# Records provided
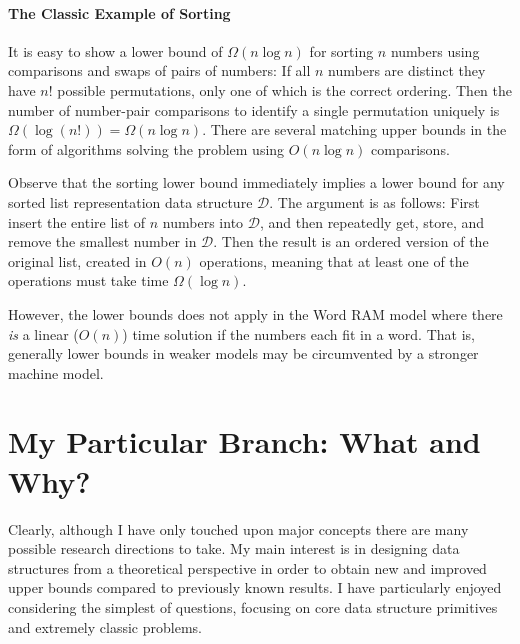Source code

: \paragraph{The Classic Example of Sorting}
It is easy to show a lower bound of $\Omega(n \log n)$ for sorting $n$ numbers using comparisons and swaps of pairs of numbers: If all $n$ numbers are distinct they have $n!$ possible permutations, only one of which is the correct ordering. Then the number of number-pair comparisons to identify a single permutation uniquely is $\Omega(\log (n!)) = \Omega(n \log n)$. There are several matching upper bounds in the form of algorithms solving the problem using $O(n \log n)$ comparisons.

Observe that the sorting lower bound immediately implies a lower bound for any sorted list representation data structure $\mathcal{D}$. The argument is as follows: First insert the entire list of $n$ numbers into $\mathcal{D}$, and then repeatedly get, store, and remove the smallest number in $\mathcal{D}$. Then the result is an ordered version of the original list, created in $O(n)$ operations, meaning that at least one of the operations must take time $\Omega(\log n)$.

However, the lower bounds does not apply in the Word RAM model where there \emph{is} a linear ($O(n)$) time solution if the numbers each fit in a word. That is, generally lower bounds in weaker models may be circumvented by a stronger machine model.

\section{My Particular Branch: What and Why?}
Clearly, although I have only touched upon major concepts there are many possible research directions to take. My main interest is in designing data structures from a theoretical perspective in order to obtain new and improved upper bounds compared to previously known results. I have particularly enjoyed considering the simplest of questions, focusing on core data structure primitives and extremely classic problems.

# What needs to be done
Please output the lines of the listing above that fall in the stretch from the one with "Classic Example of" through the one with "It is easy to", exactly and only those.

# Output below
: \paragraph{The Classic Example of Sorting}
It is easy to show a lower bound of $\Omega(n \log n)$ for sorting $n$ numbers using comparisons and swaps of pairs of numbers: If all $n$ numbers are distinct they have $n!$ possible permutations, only one of which is the correct ordering. Then the number of number-pair comparisons to identify a single permutation uniquely is $\Omega(\log (n!)) = \Omega(n \log n)$. There are several matching upper bounds in the form of algorithms solving the problem using $O(n \log n)$ comparisons.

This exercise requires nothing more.